Are gene-by-environment interactions leveraged in multi-modality neural networks for breast cancer prediction?

Abstract

Polygenic risk scores (PRSs) can significantly enhance breast cancer risk prediction when combined with clinical risk factor data. While many studies have explored the value-add of PRSs, little is known about the potential impact of gene-by-gene or gene-by-environment interactions towards enhancing the risk discrimination capabilities of multi-modal models combining PRSs with clinical data.

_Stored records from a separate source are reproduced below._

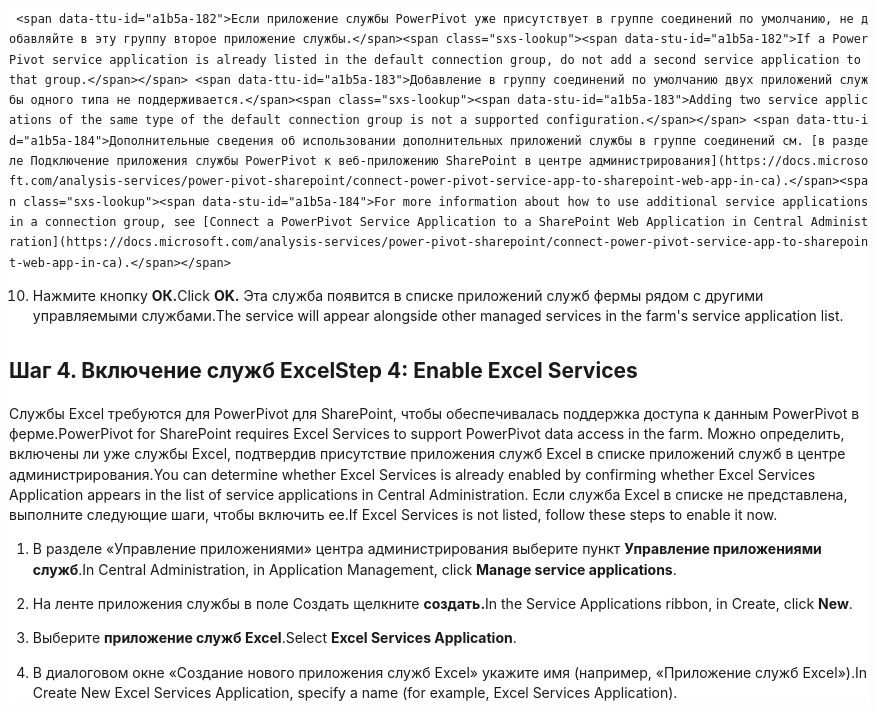      <span data-ttu-id="a1b5a-182">Если приложение службы PowerPivot уже присутствует в группе соединений по умолчанию, не добавляйте в эту группу второе приложение службы.</span><span class="sxs-lookup"><span data-stu-id="a1b5a-182">If a PowerPivot service application is already listed in the default connection group, do not add a second service application to that group.</span></span> <span data-ttu-id="a1b5a-183">Добавление в группу соединений по умолчанию двух приложений службы одного типа не поддерживается.</span><span class="sxs-lookup"><span data-stu-id="a1b5a-183">Adding two service applications of the same type of the default connection group is not a supported configuration.</span></span> <span data-ttu-id="a1b5a-184">Дополнительные сведения об использовании дополнительных приложений службы в группе соединений см. [в разделе Подключение приложения службы PowerPivot к веб-приложению SharePoint в центре администрирования](https://docs.microsoft.com/analysis-services/power-pivot-sharepoint/connect-power-pivot-service-app-to-sharepoint-web-app-in-ca).</span><span class="sxs-lookup"><span data-stu-id="a1b5a-184">For more information about how to use additional service applications in a connection group, see [Connect a PowerPivot Service Application to a SharePoint Web Application in Central Administration](https://docs.microsoft.com/analysis-services/power-pivot-sharepoint/connect-power-pivot-service-app-to-sharepoint-web-app-in-ca).</span></span>  
  
10. <span data-ttu-id="a1b5a-185">Нажмите кнопку **ОК.**</span><span class="sxs-lookup"><span data-stu-id="a1b5a-185">Click **OK.**</span></span> <span data-ttu-id="a1b5a-186">Эта служба появится в списке приложений служб фермы рядом с другими управляемыми службами.</span><span class="sxs-lookup"><span data-stu-id="a1b5a-186">The service will appear alongside other managed services in the farm's service application list.</span></span>  
  
##  <a name="step-4-enable-excel-services"></a><a name="ExcelServ"></a><span data-ttu-id="a1b5a-187">Шаг 4. Включение служб Excel</span><span class="sxs-lookup"><span data-stu-id="a1b5a-187">Step 4: Enable Excel Services</span></span>  
 <span data-ttu-id="a1b5a-188">Службы Excel требуются для PowerPivot для SharePoint, чтобы обеспечивалась поддержка доступа к данным PowerPivot в ферме.</span><span class="sxs-lookup"><span data-stu-id="a1b5a-188">PowerPivot for SharePoint requires Excel Services to support PowerPivot data access in the farm.</span></span> <span data-ttu-id="a1b5a-189">Можно определить, включены ли уже службы Excel, подтвердив присутствие приложения служб Excel в списке приложений служб в центре администрирования.</span><span class="sxs-lookup"><span data-stu-id="a1b5a-189">You can determine whether Excel Services is already enabled by confirming whether Excel Services Application appears in the list of service applications in Central Administration.</span></span> <span data-ttu-id="a1b5a-190">Если служба Excel в списке не представлена, выполните следующие шаги, чтобы включить ее.</span><span class="sxs-lookup"><span data-stu-id="a1b5a-190">If Excel Services is not listed, follow these steps to enable it now.</span></span>  
  
1.  <span data-ttu-id="a1b5a-191">В разделе «Управление приложениями» центра администрирования выберите пункт **Управление приложениями служб**.</span><span class="sxs-lookup"><span data-stu-id="a1b5a-191">In Central Administration, in Application Management, click **Manage service applications**.</span></span>  
  
2.  <span data-ttu-id="a1b5a-192">На ленте приложения службы в поле Создать щелкните **создать.**</span><span class="sxs-lookup"><span data-stu-id="a1b5a-192">In the Service Applications ribbon, in Create, click **New**.</span></span>  
  
3.  <span data-ttu-id="a1b5a-193">Выберите **приложение служб Excel**.</span><span class="sxs-lookup"><span data-stu-id="a1b5a-193">Select **Excel Services Application**.</span></span>  
  
4.  <span data-ttu-id="a1b5a-194">В диалоговом окне «Создание нового приложения служб Excel» укажите имя (например, «Приложение служб Excel»).</span><span class="sxs-lookup"><span data-stu-id="a1b5a-194">In Create New Excel Services Application, specify a name (for example, Excel Services Application).</span></span>  
  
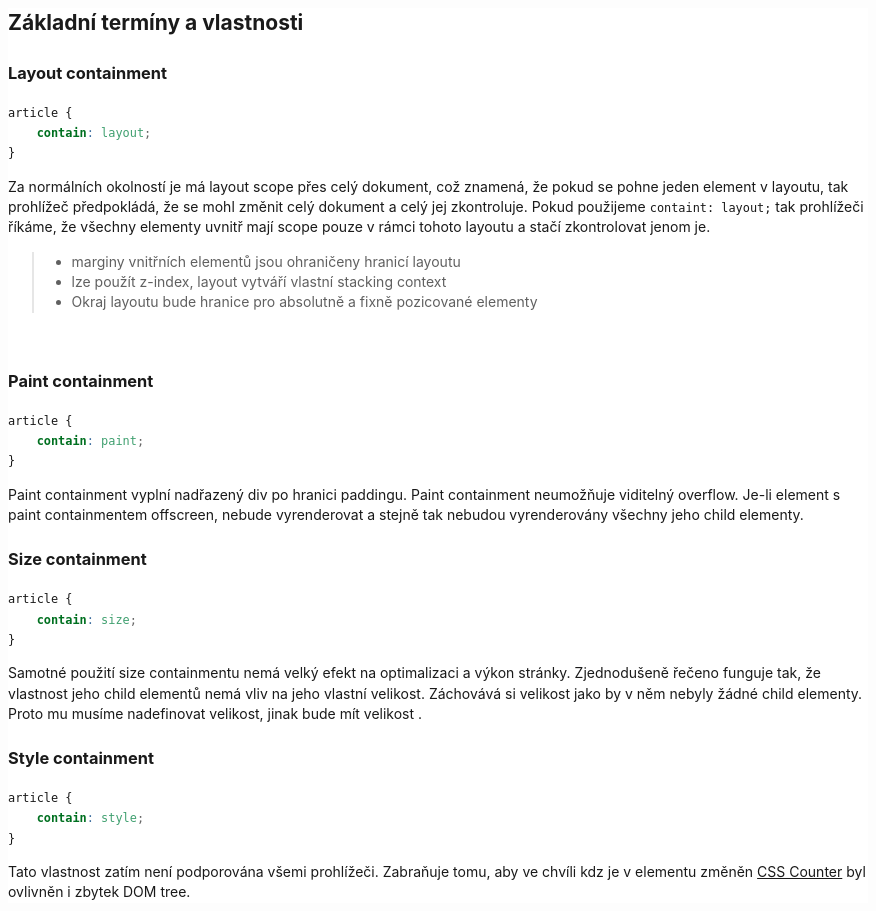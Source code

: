## **Základní termíny a vlastnosti**

### **Layout containment**

```css
article {
	contain: layout;
}
```

Za normálních okolností je má layout scope přes celý dokument, což znamená, že pokud se pohne jeden element v layoutu, tak prohlížeč předpokládá, že se mohl změnit celý dokument a celý jej zkontroluje. Pokud použijeme `containt: layout;` tak prohlížeči říkáme, že všechny elementy uvnitř mají scope pouze v rámci tohoto layoutu a stačí zkontrolovat jenom je.

> - marginy vnitřních elementů jsou ohraničeny hranicí layoutu
> - lze použít z-index, layout vytváří vlastní stacking context
> - Okraj layoutu bude hranice pro absolutně a fixně pozicované elementy

<br />

### **Paint containment**

```css
article {
	contain: paint;
}
```

Paint containment vyplní nadřazený div po hranici paddingu. Paint containment neumožňuje viditelný overflow. Je-li element s paint containmentem offscreen, nebude vyrenderovat a stejně tak nebudou vyrenderovány všechny jeho child elementy.

### **Size containment**

```css
article {
	contain: size;
}
```

Samotné použití size containmentu nemá velký efekt na optimalizaci a výkon stránky. Zjednodušeně řečeno funguje tak, že vlastnost jeho child elementů nemá vliv na jeho vlastní velikost. Záchovává si velikost jako by v něm nebyly žádné child elementy. Proto mu musíme nadefinovat velikost, jinak bude mít velikost .

### **Style containment**

```css
article {
	contain: style;
}
```

Tato vlastnost zatím není podporována všemi prohlížeči. Zabraňuje tomu, aby ve chvíli kdz je v elementu změněn [CSS Counter](https://developer.mozilla.org/en-US/docs/Web/CSS/CSS_Counter_Styles/Using_CSS_counters) byl ovlivněn i zbytek DOM tree.
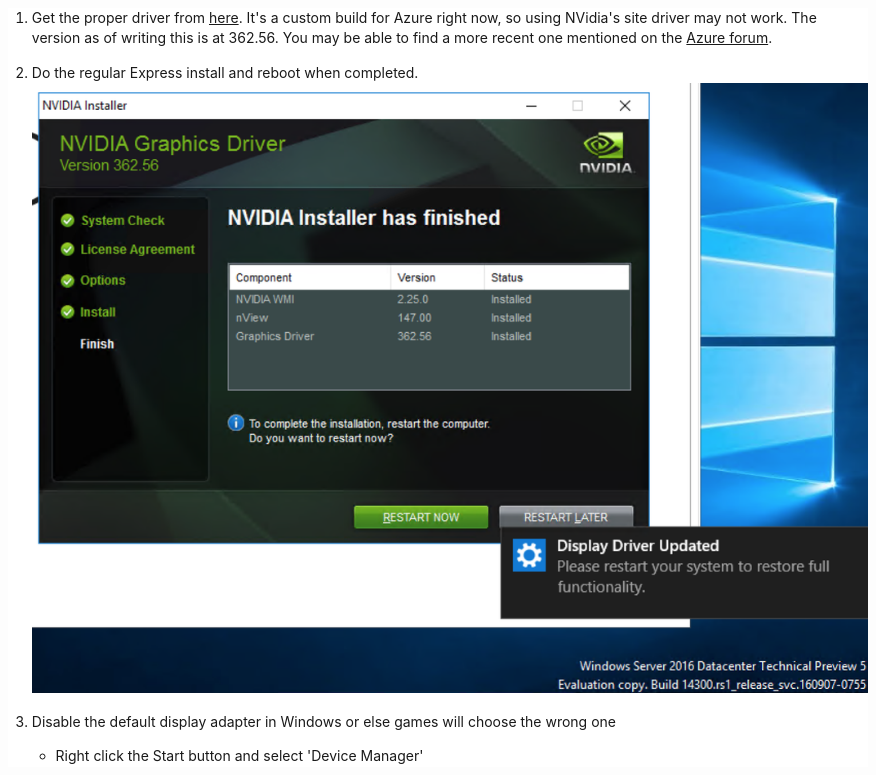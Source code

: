 1. Get the proper driver from [here](https://azuregpu.blob.core.windows.net/nv-drivers/362.56_grid_win10_64bit_english.exe). It's a custom build for Azure right now, so using NVidia's site driver may not work. The version as of writing this is at 362.56. You may be able to find a more recent one mentioned on the [Azure forum](https://social.msdn.microsoft.com/Forums/azure/en-US/home?forum=AzureGPU).

1. Do the regular Express install and reboot when completed.
![](/assets/azure-overwatch/driver-install-done.png)

1. Disable the default display adapter in Windows or else games will choose the wrong one
	- Right click the Start button and select 'Device Manager'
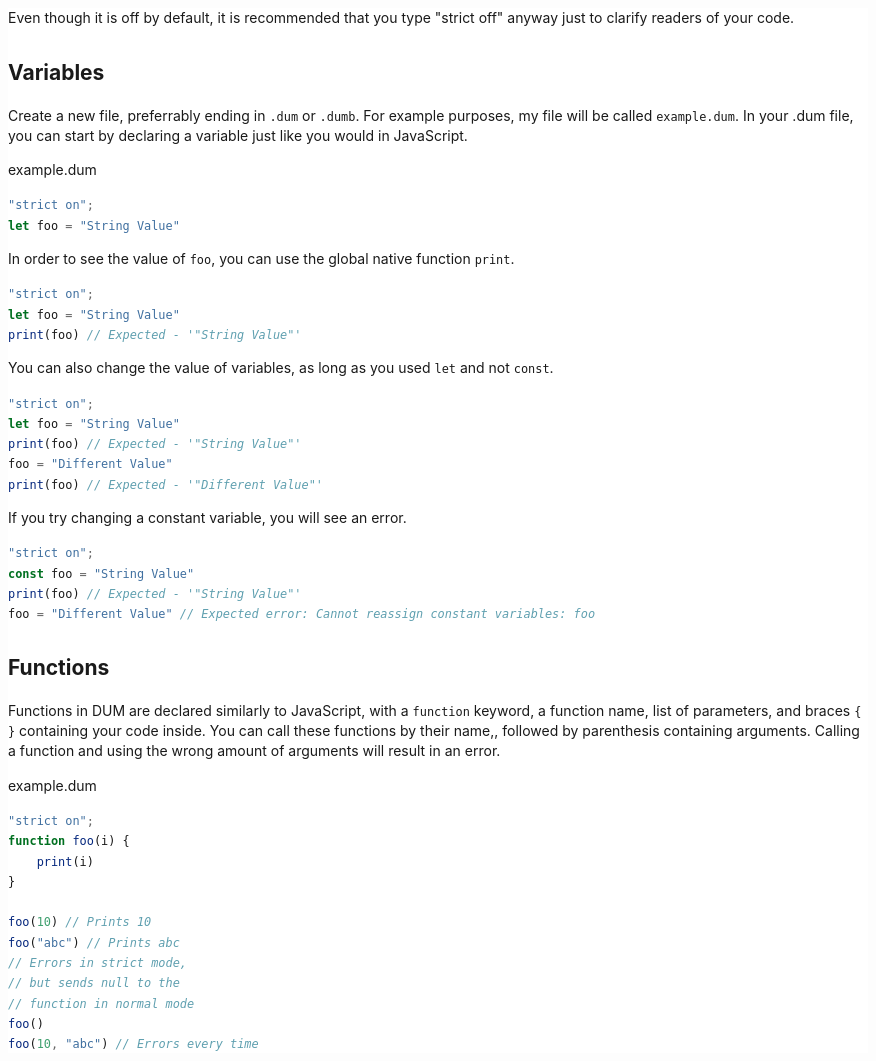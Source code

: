 Even though it is off by default, it is recommended that you type "strict off" anyway just to clarify readers of your code.

## Variables

Create a new file, preferrably ending in `.dum` or `.dumb`.
For example purposes, my file will be called `example.dum`.
In your .dum file, you can start by declaring a variable just like you would in JavaScript.

example.dum

```typescript
"strict on";
let foo = "String Value"
```

In order to see the value of `foo`, you can use the global native function `print`.

```typescript
"strict on";
let foo = "String Value"
print(foo) // Expected - '"String Value"'
```

You can also change the value of variables, as long as you used `let` and not `const`.

```typescript
"strict on";
let foo = "String Value"
print(foo) // Expected - '"String Value"'
foo = "Different Value"
print(foo) // Expected - '"Different Value"'
```

If you try changing a constant variable, you will see an error.

```typescript
"strict on";
const foo = "String Value"
print(foo) // Expected - '"String Value"'
foo = "Different Value" // Expected error: Cannot reassign constant variables: foo
```

## Functions

Functions in DUM are declared similarly to JavaScript, with a `function` keyword, a function name, list of parameters, and braces `{` `}` containing your code inside. You can call these functions by their name,, followed by parenthesis containing arguments. Calling a function and using the wrong amount of arguments will result in an error.

example.dum

```typescript
"strict on";
function foo(i) {
    print(i)
}

foo(10) // Prints 10
foo("abc") // Prints abc
// Errors in strict mode,
// but sends null to the
// function in normal mode
foo()
foo(10, "abc") // Errors every time
```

In this study, we integrated data on 318 individual genotype variants along with clinical data in a neural network to explore whether gene-by-gene (i.e., between individual variants) and/or gene-by-environment (between clinical risk factors and variants) interactions could be leveraged jointly during training to improve breast cancer risk prediction performance. We benchmarked our approach against a baseline model combining traditional univariate PRSs with clinical data in a logistic regression model and ran an interpretability analysis to identify feature interactions. While our model did not demonstrate improved performance over the baseline, we discovered 248 (<1%) statistically significant gene-by-gene and gene-by-environment interactions out of the ~53.6k possible feature pairs, the most contributory of which included rs6001930 (MKL1) and rs889312 (MAP3K1), with age and menopause being the most heavily interacting non-genetic risk factors. We also modeled the significant interactions as a network of highly connected features, suggesting that potential higher-order interactions are captured by the model. Although gene-by-environment (or gene-by-gene) interactions did not enhance breast cancer risk prediction performance in neural networks, our study provides evidence that these interactions can be leveraged by these models to inform their predictions. This study represents the first application of neural networks to screen for interactions impacting breast cancer risk using real-world data.